[[ Given information, beginning ]]

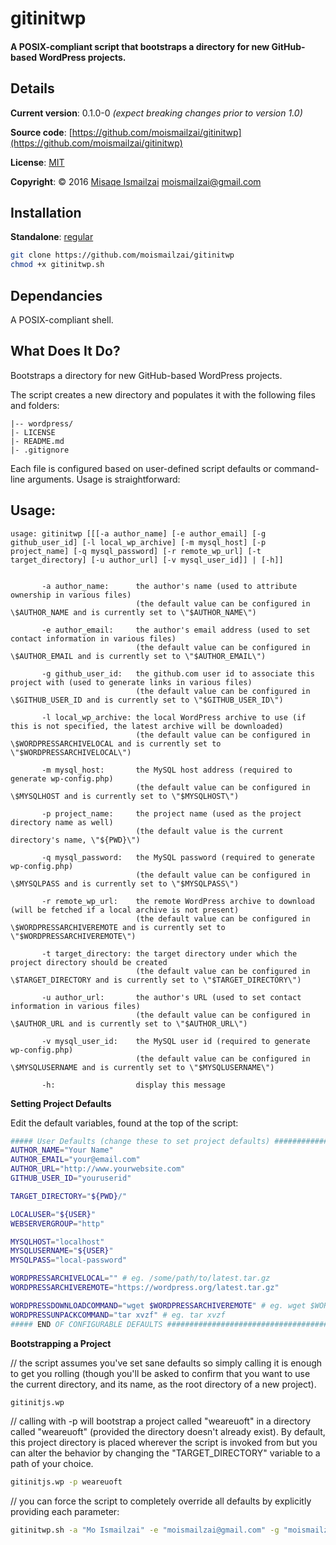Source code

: # gitinitwp

#### A POSIX-compliant script that bootstraps a directory for new GitHub-based WordPress projects.


## Details

**Current version**: 0.1.0-0
*(expect breaking changes prior to version 1.0)*

**Source code**: [https://github.com/moismailzai/gitinitwp](https://github.com/moismailzai/gitinitwp)

**License**: [MIT](https://opensource.org/licenses/MIT)

**Copyright**: &copy; 2016 [Misaqe Ismailzai](http://www.moismailzai.com) <moismailzai@gmail.com>


## Installation

**Standalone**: [regular](https://cdn.rawgit.com/moismailzai/gitinitwp/master/gitinitwp.sh)

``` sh
git clone https://github.com/moismailzai/gitinitwp
chmod +x gitinitwp.sh
```

## Dependancies

A POSIX-compliant shell.


## What Does It Do?

Bootstraps a directory for new GitHub-based WordPress projects.

The script creates a new directory and populates it with the following files and folders:
```
|-- wordpress/
|- LICENSE
|- README.md
|- .gitignore
```
Each file is configured based on user-defined script defaults or command-line arguments. Usage is straightforward:


## Usage:
```
usage: gitinitwp [[[-a author_name] [-e author_email] [-g github_user_id] [-l local_wp_archive] [-m mysql_host] [-p project_name] [-q mysql_password] [-r remote_wp_url] [-t target_directory] [-u author_url] [-v mysql_user_id]] | [-h]]


       -a author_name:      the author's name (used to attribute ownership in various files)
                            (the default value can be configured in \$AUTHOR_NAME and is currently set to \"$AUTHOR_NAME\")

       -e author_email:     the author's email address (used to set contact information in various files)
                            (the default value can be configured in \$AUTHOR_EMAIL and is currently set to \"$AUTHOR_EMAIL\")

       -g github_user_id:   the github.com user id to associate this project with (used to generate links in various files)
                            (the default value can be configured in \$GITHUB_USER_ID and is currently set to \"$GITHUB_USER_ID\")

       -l local_wp_archive: the local WordPress archive to use (if this is not specified, the latest archive will be downloaded)
                            (the default value can be configured in \$WORDPRESSARCHIVELOCAL and is currently set to \"$WORDPRESSARCHIVELOCAL\")

       -m mysql_host:       the MySQL host address (required to generate wp-config.php)
                            (the default value can be configured in \$MYSQLHOST and is currently set to \"$MYSQLHOST\")

       -p project_name:     the project name (used as the project directory name as well)
                            (the default value is the current directory's name, \"${PWD}\")

       -q mysql_password:   the MySQL password (required to generate wp-config.php)
                            (the default value can be configured in \$MYSQLPASS and is currently set to \"$MYSQLPASS\")

       -r remote_wp_url:    the remote WordPress archive to download (will be fetched if a local archive is not present)
                            (the default value can be configured in \$WORDPRESSARCHIVEREMOTE and is currently set to \"$WORDPRESSARCHIVEREMOTE\")

       -t target_directory: the target directory under which the project directory should be created
                            (the default value can be configured in \$TARGET_DIRECTORY and is currently set to \"$TARGET_DIRECTORY\")

       -u author_url:       the author's URL (used to set contact information in various files)
                            (the default value can be configured in \$AUTHOR_URL and is currently set to \"$AUTHOR_URL\")

       -v mysql_user_id:    the MySQL user id (required to generate wp-config.php)
                            (the default value can be configured in \$MYSQLUSERNAME and is currently set to \"$MYSQLUSERNAME\")

       -h:                  display this message   
```

**Setting Project Defaults**

Edit the default variables, found at the top of the script:  
``` sh 
##### User Defaults (change these to set project defaults) #####################
AUTHOR_NAME="Your Name"
AUTHOR_EMAIL="your@email.com"
AUTHOR_URL="http://www.yourwebsite.com"
GITHUB_USER_ID="youruserid"

TARGET_DIRECTORY="${PWD}/"

LOCALUSER="${USER}"
WEBSERVERGROUP="http"

MYSQLHOST="localhost"
MYSQLUSERNAME="${USER}"
MYSQLPASS="local-password"

WORDPRESSARCHIVELOCAL="" # eg. /some/path/to/latest.tar.gz
WORDPRESSARCHIVEREMOTE="https://wordpress.org/latest.tar.gz"

WORDPRESSDOWNLOADCOMMAND="wget $WORDPRESSARCHIVEREMOTE" # eg. wget $WORDPRESSARCHIVEREMOTE
WORDPRESSUNPACKCOMMAND="tar xvzf" # eg. tar xvzf
##### END OF CONFIGURABLE DEFAULTS #############################################
```  


**Bootstrapping a Project**

// the script assumes you've set sane defaults so simply calling it is enough to get you rolling (though you'll be asked to confirm that you want to use the current directory, and its name, as the root directory of a new project).

``` sh
gitinitjs.wp
```

// calling with -p will bootstrap a project called "weareuoft" in a directory called "weareuoft" (provided the directory doesn't already exist). By default, this project directory is placed wherever the script is invoked from but you can alter the behavior by changing the "TARGET_DIRECTORY" variable to a path of your choice.

``` sh
gitinitjs.wp -p weareuoft
```

// you can force the script to completely override all defaults by explicitly providing each parameter:
``` sh
gitinitwp.sh -a "Mo Ismailzai" -e "moismailzai@gmail.com" -g "moismailzai" -u "http://www.moismailzai.com" -p weareuoft -m localhost -q localpassword -r https://wordpress.org/latest.tar.gz -v mo 
```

[[ Given information, end ]]

▸ Task details: Return every line of the data above in which "will" appears.

▸ Response for this exercise:
       -l local_wp_archive: the local WordPress archive to use (if this is not specified, the latest archive will be downloaded)
       -r remote_wp_url:    the remote WordPress archive to download (will be fetched if a local archive is not present)
// calling with -p will bootstrap a project called "weareuoft" in a directory called "weareuoft" (provided the directory doesn't already exist). By default, this project directory is placed wherever the script is invoked from but you can alter the behavior by changing the "TARGET_DIRECTORY" variable to a path of your choice.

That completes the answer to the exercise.